PAULA ZAHN, CNN ANCHOR: In the end, heroes in the movie "Armageddon" were able to save the Earth from a killer asteroid, but what would happen in real life? We might just found out. British Astronomers say a giant asteroid known as 2003QQ47 could hit the Earth in 2014. You're looking at a simulation of the asteroid's possibly trajectory. Now I know plenty of you might be interested in this story, far and away it got the most hits today on CNN.com. But should we be worried? I am joined now by astrophysicist Neil DeGrasse Tyson. He's the director of the Hayden Planetarium here in New York. Always good to see you.
NEIL DEGRASSE TYSON, ASTROPHYSICIST: Good to be back.

ZAHN: What, me worried? Are you scared?

TYSON: Well, I think it's moments like this that we should consider shots across our bow. It's not this single asteroid that puts us at risk. There are thousands of asteroids whose orbit in the Solar System crosses that of Earth. And we have a little acronym for them, NEOs, near Earth objects. And our biggest goal is to try to catalogue them, so we know in advance if one is going to put us at risk.

ZAHN: So how real is the threat of any of these NEOs hitting Earth in a major way that could possibly have huge consequences?

TYSON: Huge, huge consequences.

ZAHN: If there's a direct hit, what would happen?

TYSON: Oh, it's bad, it would be a bad day on Earth. This particular asteroid is about three-quarters of a mile in diameter. That's not big enough to render humans extinct. But it would completely destroy the infrastructure of any landmass that it hit. So it would be very bad for the culture of any country that it happened to hit, or the coastal regions, that could experience a...

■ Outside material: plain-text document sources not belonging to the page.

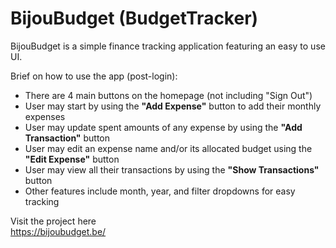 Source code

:
# BijouBudget (BudgetTracker)

BijouBudget is a simple finance tracking application featuring an easy to use UI.

Brief on how to use the app (post-login):  
* There are 4 main buttons on the homepage (not including "Sign Out")  
* User may start by using the **"Add Expense"** button to add their monthly expenses  
* User may update spent amounts of any expense by using the **"Add Transaction"** button  
* User may edit an expense name and/or its allocated budget using the **"Edit Expense"** button  
* User may view all their transactions by using the **"Show Transactions"** button  
* Other features include month, year, and filter dropdowns for easy tracking

Visit the project here  
https://bijoubudget.be/ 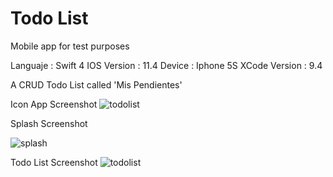 # Todo List
Mobile app for test purposes

Languaje : Swift 4
IOS Version : 11.4
Device : Iphone 5S
XCode Version : 9.4

A CRUD Todo List called 'Mis Pendientes'

Icon App Screenshot
![todolist](https://user-images.githubusercontent.com/11413770/41135339-c3ae0160-6a96-11e8-85fa-cecd5d18cc73.png=100x250)

Splash Screenshot

![splash](https://user-images.githubusercontent.com/11413770/41160455-6afdc884-6af5-11e8-8c50-9dbb27568991.png)

Todo List Screenshot
![todolist](https://user-images.githubusercontent.com/11413770/41160456-6b156b6a-6af5-11e8-8e12-192a9eb041e3.png)
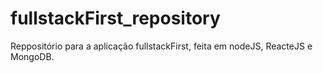 # fullstackFirst_repository
Reppositório para a aplicação fullstackFirst, feita em nodeJS, ReacteJS e MongoDB.

<!-- senha da nuvem no atlas
yiFxyEnnZc2JOLhf -->

<!-- mongodb+srv://ThiagoTeofilo:<password>@fullstackcluster.tg33z.mongodb.net/myFirstDatabase?retryWrites=true&w=majority -->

ZAHN: So what could it, potentially typhoons and...

(CROSSTALK)

TYSON: Yes, you could get tsunamis that could take out coastal cities if it lands close to a continental shelf. But the chances of it hitting are about one in a million.

ZAHN: Oh, well, good. That's making me feel a little bit better.

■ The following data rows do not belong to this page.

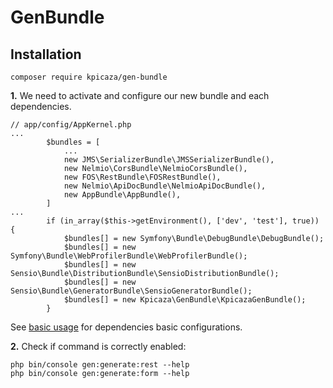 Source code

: # GenBundle

## Installation

    composer require kpicaza/gen-bundle

**1.** We need to activate and configure our new bundle and each dependencies.

    // app/config/AppKernel.php
    ...
            $bundles = [
                ...
                new JMS\SerializerBundle\JMSSerializerBundle(),
                new Nelmio\CorsBundle\NelmioCorsBundle(),
                new FOS\RestBundle\FOSRestBundle(),
                new Nelmio\ApiDocBundle\NelmioApiDocBundle(),
                new AppBundle\AppBundle(),
            ]
    ...
            if (in_array($this->getEnvironment(), ['dev', 'test'], true)) {
                $bundles[] = new Symfony\Bundle\DebugBundle\DebugBundle();
                $bundles[] = new Symfony\Bundle\WebProfilerBundle\WebProfilerBundle();
                $bundles[] = new Sensio\Bundle\DistributionBundle\SensioDistributionBundle();
                $bundles[] = new Sensio\Bundle\GeneratorBundle\SensioGeneratorBundle();
                $bundles[] = new Kpicaza\GenBundle\KpicazaGenBundle();
            }

See [basic usage](basic-usage.md) for dependencies basic configurations.

**2.** Check if command is correctly enabled:

    php bin/console gen:generate:rest --help
    php bin/console gen:generate:form --help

TYSON: That's a good sign. That's a good sign.

ZAHN: But you're cataloging this very closely. And we talked a little bit about the trajectory of what we think this asteroid is. Describe to us geographically where we think it will go, and where it might hit.

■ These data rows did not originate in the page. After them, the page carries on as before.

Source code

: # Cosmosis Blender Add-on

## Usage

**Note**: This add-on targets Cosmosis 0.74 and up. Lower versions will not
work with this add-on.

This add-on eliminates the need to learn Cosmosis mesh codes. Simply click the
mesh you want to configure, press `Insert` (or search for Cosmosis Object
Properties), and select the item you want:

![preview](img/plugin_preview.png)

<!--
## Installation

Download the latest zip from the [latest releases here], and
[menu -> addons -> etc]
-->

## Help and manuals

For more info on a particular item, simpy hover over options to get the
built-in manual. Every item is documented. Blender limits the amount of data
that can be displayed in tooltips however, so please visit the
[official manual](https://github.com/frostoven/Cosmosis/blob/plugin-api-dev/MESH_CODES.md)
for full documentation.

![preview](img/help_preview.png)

TYSON: Well, there are tens of thousands of asteroids orbiting safely out in the asteroid belt between Mars and Jupiter. And there is a subset of them that have orbits that come close to Earth. And these NEOs -- by the way, we've been hit in the past. This one probably won't hit us. But it's not just an imagination, that we are at risk here on Earth.

ZAHN: And you've brought evidence of that?

TYSON: I've got evidence of one. This is a meteorite. It's very heavy.

ZAHN: You're not kidding. This is very dense.

TYSON: This is part of the meteorite that made the famous crater in Arizona, meteor crater, formerly known as Barringer (ph) crater. And that one happens to be made of iron. Iron asteroids stay together in one piece all the way through Earth's atmosphere. And they leave big craters.

But there are other kinds that might break up in the atmosphere and leave an air blast and render whole regions of Earth ablaze by the deposit of energy, right spontaneously into the atmosphere.

ZAHN: You tend to associate with people who care a lot about these matters. What does it say to you that this kind of story got the most hits on CNN.com? There's a tremendous degree of interest in it.

TYSON: Yes, well, of course. Survival matters. And to the extent that media pays attention to these kinds of risks. By the way, they are low probability, high consequence events.

ZAHN: Right. So how do you prepare for them?

TYSON: Well...

ZAHN: It's not like you can go out and buy a suit that's going to protect you...

(CROSSTALK)

TYSON: ... swat you like a bug if that hits you. What you need is a healthy space program, because the day is going to come, if we find one with our name on it, we want to go up and at least nudge it out of harm's way. That will take technology. That will take time. There is only a couple of dozen people in the world today who are monitoring the sky for these asteroids. That's not enough, as far as I am concerned.

ZAHN: Well, you bring along the best show-and-tell items tonight. A piece of an asteroid...

(CROSSTALK)

TYSON: The Mars meteorite.

ZAHN: The Mars meteorite. Dr. Neil DeGrasse Tyson, thank you for your insights.